Have you heard about “lifestyle clauses”? They’re the newest thing in pre-nups. From weight gain to who gets the dog, these agreements protect couples from the pitfalls of living together. Makes sense to me — in fact I think everyone should have one! Take Grandma and me. We’re not married, but we definitely live together, and there are several unsavory aspects of her lifestyle I would have nipped in the bud if only I’d known.
If I make it to old age, I’m crossing my fingers and toes that one of my three daughters will take me in when the time comes. Maybe they’ll be more likely to do that if I assure them living with me won’t be anything like living with Grandma … so here’s what I propose:
I will not leave the house with anything on my head that even vaguely resembles road kill.
I will never forward emails with all-cap subject lines such as CHECK YOUR HOUSE FOR LETHAL CHINESE LIGHTBULBS or READ THIS BEFORE SOMEONE STEALS YOUR IDENTITY.
I will not eat things that look or smell so gross you avoid the room when I eat them. Vegetable soup with hot tuna fish and ketchup comes to mind.
I will say excuse me when I burp. I will wait until you’re out of the room to expectorate, a.k.a. hock up loogies. And if my pucker string just plain wears out, I’ll politely suggest that you walk ahead of me so you’re not engulfed in my ever-present fart trail.
As long as I can get my own mail, take out my trash and reach the t.p. on the top shelf of the closet with my Grab-It, you’ll never have to wonder whether my butt and the couch are permanently fused.

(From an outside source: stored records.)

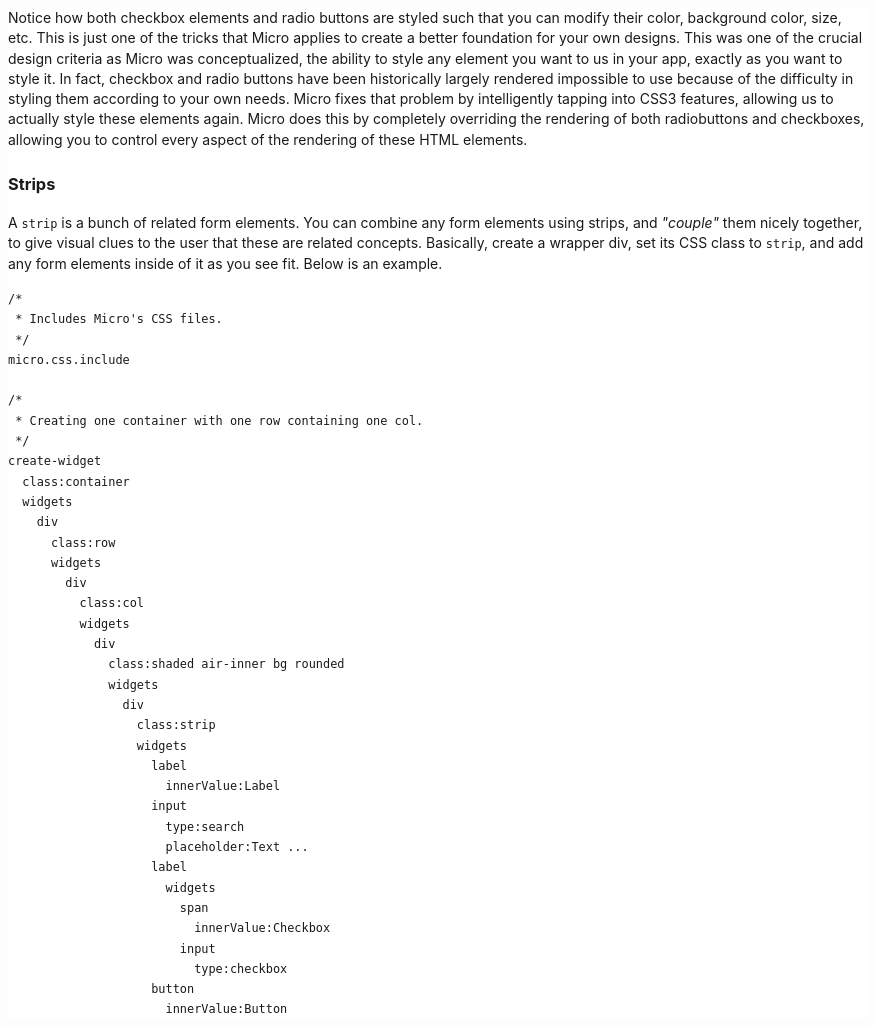 Notice how both checkbox elements and radio buttons are styled such that you can modify their color,
background color, size, etc. This is just one of the tricks that Micro applies to create a better foundation
for your own designs. This was one of the crucial design criteria as Micro was conceptualized, the ability to
style any element you want to us in your app, exactly as you want to style it. In fact, checkbox and radio buttons
have been historically largely rendered impossible to use because of the difficulty in styling them according to your
own needs. Micro fixes that problem by intelligently tapping into CSS3 features, allowing us to actually style
these elements again. Micro does this by completely overriding the rendering of both radiobuttons and checkboxes,
allowing you to control every aspect of the rendering of these HTML elements.

### Strips

A `strip` is a bunch of related form elements. You can combine any form elements using strips, and _"couple"_ them
nicely together, to give visual clues to the user that these are related concepts. Basically, create a wrapper
div, set its CSS class to `strip`, and add any form elements inside of it as you see fit. Below is an example.

```hyperlambda
/*
 * Includes Micro's CSS files.
 */
micro.css.include

/*
 * Creating one container with one row containing one col.
 */
create-widget
  class:container
  widgets
    div
      class:row
      widgets
        div
          class:col
          widgets
            div
              class:shaded air-inner bg rounded
              widgets
                div
                  class:strip
                  widgets
                    label
                      innerValue:Label
                    input
                      type:search
                      placeholder:Text ...
                    label
                      widgets
                        span
                          innerValue:Checkbox
                        input
                          type:checkbox
                    button
                      innerValue:Button
```
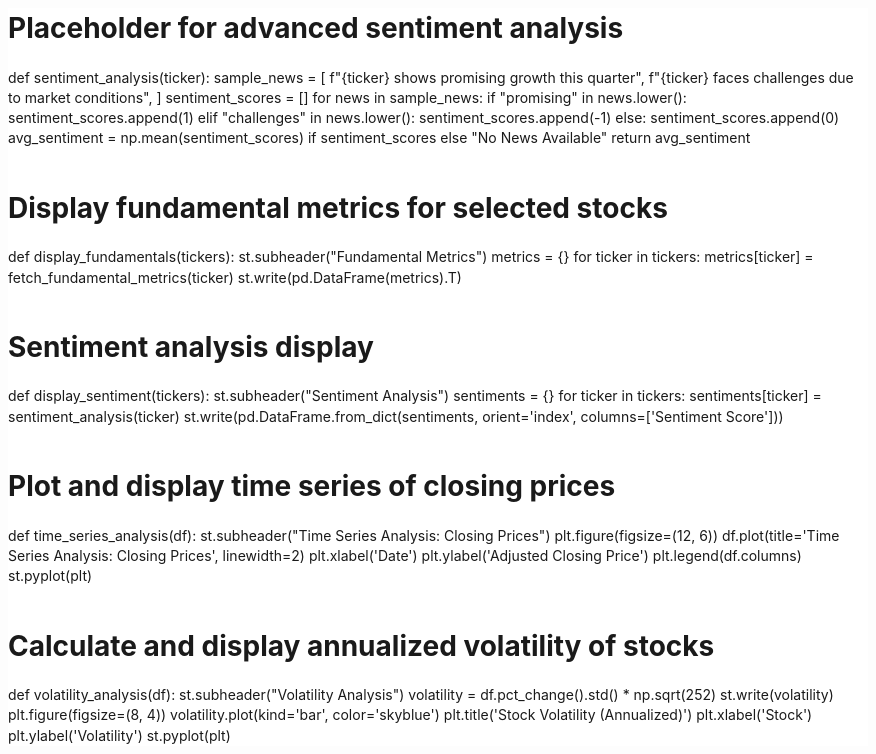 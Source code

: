 # Placeholder for advanced sentiment analysis
def sentiment_analysis(ticker):
    sample_news = [
        f"{ticker} shows promising growth this quarter",
        f"{ticker} faces challenges due to market conditions",
    ]
    sentiment_scores = []
    for news in sample_news:
        if "promising" in news.lower():
            sentiment_scores.append(1)
        elif "challenges" in news.lower():
            sentiment_scores.append(-1)
        else:
            sentiment_scores.append(0)
    avg_sentiment = np.mean(sentiment_scores) if sentiment_scores else "No News Available"
    return avg_sentiment

# Display fundamental metrics for selected stocks
def display_fundamentals(tickers):
    st.subheader("Fundamental Metrics")
    metrics = {}
    for ticker in tickers:
        metrics[ticker] = fetch_fundamental_metrics(ticker)
    st.write(pd.DataFrame(metrics).T)

# Sentiment analysis display
def display_sentiment(tickers):
    st.subheader("Sentiment Analysis")
    sentiments = {}
    for ticker in tickers:
        sentiments[ticker] = sentiment_analysis(ticker)
    st.write(pd.DataFrame.from_dict(sentiments, orient='index', columns=['Sentiment Score']))

# Plot and display time series of closing prices
def time_series_analysis(df):
    st.subheader("Time Series Analysis: Closing Prices")
    plt.figure(figsize=(12, 6))
    df.plot(title='Time Series Analysis: Closing Prices', linewidth=2)
    plt.xlabel('Date')
    plt.ylabel('Adjusted Closing Price')
    plt.legend(df.columns)
    st.pyplot(plt)

# Calculate and display annualized volatility of stocks
def volatility_analysis(df):
    st.subheader("Volatility Analysis")
    volatility = df.pct_change().std() * np.sqrt(252)
    st.write(volatility)
    plt.figure(figsize=(8, 4))
    volatility.plot(kind='bar', color='skyblue')
    plt.title('Stock Volatility (Annualized)')
    plt.xlabel('Stock')
    plt.ylabel('Volatility')
    st.pyplot(plt)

Even if I have to get one of those little square scooters we used in grade school gym class and paddle myself up and down the hall, I’ll do my business in the bathroom.
I will sleep in a bed, not my recliner, so when I nod off my mouth doesn’t hang open so wide that you’re sure I’m dead and you have to poke me just to see if I still have a pulse.
VIII. common sense
I may not be as sharp as I once was, but I will not act like electricity is a new concept or be surprised when my prescriptions come from the pharmacy.
I will not automatically assume you stole everything I misplace. Or interrogate you about credit card charges I don’t remember making. Or demand my card back before you’ve even finished hauling my 30 bags of groceries in from the car and down the stairs.
X. bodily functions
I will not feel compelled to share intimate details of pooping or peeing; their frequency, shape, texture or lack of; or speculation about what might cause said frequency or lack of. Ever.
I haven’t covered violations or future amendments, but it’s a start. Think about it — we could be pioneers in the caregiver lifestyle clause movement! And long after Grandma is gone, we’d still thank her for helping us realize marriages aren’t the only living situations that require some mutually agreed-upon guidelines.